When starting a new business, it’s important to have a good understanding of your tax obligations to avoid fines and debt. But exactly how and what you pay depends on the company that you are forming.
In addition to income tax, all employees and employers must pay national insurance. These are payments that are made in order to gain access to state benefits such as a state pension and access to the National Health Service. If you are over the age of 16 and earn more than £157 a week, you are liable to pay National Insurance directly out of your pay cheque.
However, most startups need to calculate and self-declare your national insurance contribution depending on how the business can be classified.
You and your partner must individually declare and pay Class 2 fees of £2.85 per week if your shared profits exceed £6,025 per annum, or Class 4 fees if your profits exceed £8,164. These are at a rate of 9% up to £45,000 and 2% over that. You will need to register with HMRC as a partner and pay your contribution twice a year; once in January and once in July.
Self-employed/ sole trader
Likewise, if you are self-employed you don’t need to pay national insurance on earnings made through self-employment until the business has made a profit of more than £6,025. After this, you are liable for Class 2 fees of £2.85 up to profits of £8,164, and Class 4 fees if your profits are greater than £8,164 per annum. Class 2 fees are all paid at one time but Class 4 contribution is paid twice a year, with one payment occurring in January and another in July. To pay you need to register as self-employed with the HMRC and self-assess your earnings.

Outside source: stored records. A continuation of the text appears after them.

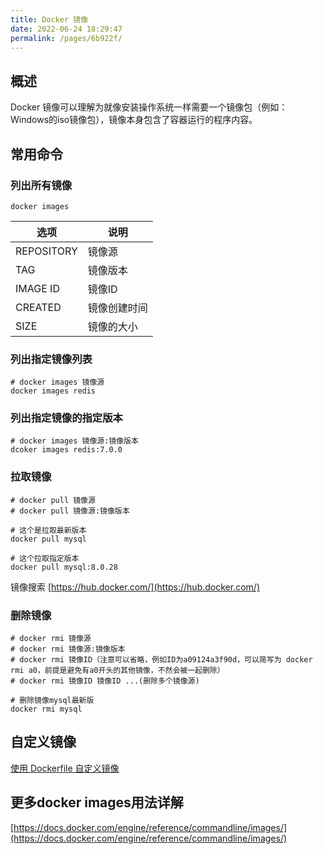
 ```yaml
---
title: Docker 镜像
date: 2022-06-24 18:29:47
permalink: /pages/6b922f/
---
```


## 概述

Docker 镜像可以理解为就像安装操作系统一样需要一个镜像包（例如：Windows的iso镜像包），镜像本身包含了容器运行的程序内容。

## 常用命令

### 列出所有镜像

```shell
docker images
```

| 选项       | 说明         |
| ---------- | ------------ |
| REPOSITORY | 镜像源       |
| TAG        | 镜像版本     |
| IMAGE ID   | 镜像ID       |
| CREATED    | 镜像创建时间 |
| SIZE       | 镜像的大小   |



### 列出指定镜像列表

```shell
# docker images 镜像源
docker images redis
```

### 列出指定镜像的指定版本

```shell
# docker images 镜像源:镜像版本
dcoker images redis:7.0.0
```

### 拉取镜像

```shell
# docker pull 镜像源
# docker pull 镜像源:镜像版本

# 这个是拉取最新版本
docker pull mysql

# 这个拉取指定版本
docker pull mysql:8.0.28
```

镜像搜索 [https://hub.docker.com/](https://hub.docker.com/)

### 删除镜像

```shell
# docker rmi 镜像源
# docker rmi 镜像源:镜像版本
# docker rmi 镜像ID（注意可以省略，例如ID为a09124a3f90d，可以简写为 docker rmi a0，前提是避免有a0开头的其他镜像，不然会被一起删除）
# docker rmi 镜像ID 镜像ID ...(删除多个镜像源)

# 删除镜像mysql最新版
docker rmi mysql
```

## 自定义镜像

[使用 Dockerfile 自定义镜像](/pages/571205/)

## 更多docker images用法详解

[https://docs.docker.com/engine/reference/commandline/images/](https://docs.docker.com/engine/reference/commandline/images/)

As a limited company, national insurance payments can get a little more complicated. All people running the business are classified as employees and draw a wage from the company. In these cases, your employees pay Class 1 national insurance. These fees amount to 12% of earnings over £127 up to £866 per week, and 2% for earnings over. But, as the director of the company, your contributions are calculated differently. Rather than using your weekly earnings, your fees are calculated from your annual earnings but still deducted from your pay. Further in addition to the national insurance you pay as a director, there is another flat rate employers National Insurance liability of 13.8%. Both employer and employee national insurance is paid to HMRC via the PAYE process (pay as your earn) with each pay check. If you do not already know what this is, more can be read about the PAYE payroll process on informi.co.uk.

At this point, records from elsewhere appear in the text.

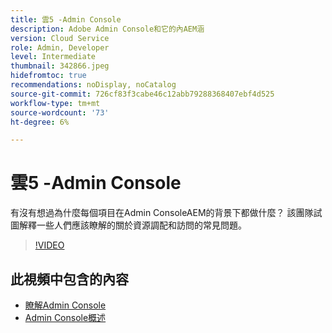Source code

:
```yaml
---
title: 雲5 -Admin Console
description: Adobe Admin Console和它的內AEM涵
version: Cloud Service
role: Admin, Developer
level: Intermediate
thumbnail: 342866.jpeg
hidefromtoc: true
recommendations: noDisplay, noCatalog
source-git-commit: 726cf83f3cabe46c12abb79288368407ebf4d525
workflow-type: tm+mt
source-wordcount: '73'
ht-degree: 6%

---
```


# 雲5 -Admin Console

有沒有想過為什麼每個項目在Admin ConsoleAEM的背景下都做什麼？ 該團隊試圖解釋一些人們應該瞭解的關於資源調配和訪問的常見問題。

>[!VIDEO](https://video.tv.adobe.com/v/342866)

## 此視頻中包含的內容

+ [瞭解Admin Console](https://experienceleague.adobe.com/docs/experience-manager-cloud-service/content/onboarding/onboarding-concepts/admin-console.html)
+ [Admin Console概述](https://helpx.adobe.com/enterprise/using/admin-console.html)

In setting up your start-up it may be worth considering what steps can be taken to minimise the amount of national insurance that you will have to pay. If you have employees, you can do this through benefits such as vouchers or other non-cash bonuses as incentives that aren’t related to increasing pay. It is possible, for example, to have a ‘salary sacrifice scheme’ where pay directly into contributed into an employee’s pensions without being and is thus not liable for national insurance tax.
As a business owner, you may also be able to avoid paying contributions by taking profits as dividends rather than salary. Since April 2016, no tax is payable on the first £5,000 of dividends a director receives a year. After that you can expect to pay tax of 7.5% for low tax bracket, 32.5% for higher rate payers and 38.1% for the additional rate. However, from April this year the first untaxable dividend allotment will be reduced by £2,000.
Voluntary national insurance
During the first year of two of setting up your startup it is likely that your businesses earnings will not exceed the minimum amount of profit (£6,025) you need to make before it’s necessary to pay national insurance. If you have other employment during this period in which you earn more than £127 per week and thus pay your national insurance contribution, then you do not need to consider paying voluntary national insurance. However, if you do not have an income while you’re setting up your company you may consider paying voluntary national insurance to ensure that you have paid enough national insurance to be entitled to a full state pension when you retire. If you are unsure about whether you have paid enough national insurance you can check your record at https://www.gov.uk/check-national-insurance-record.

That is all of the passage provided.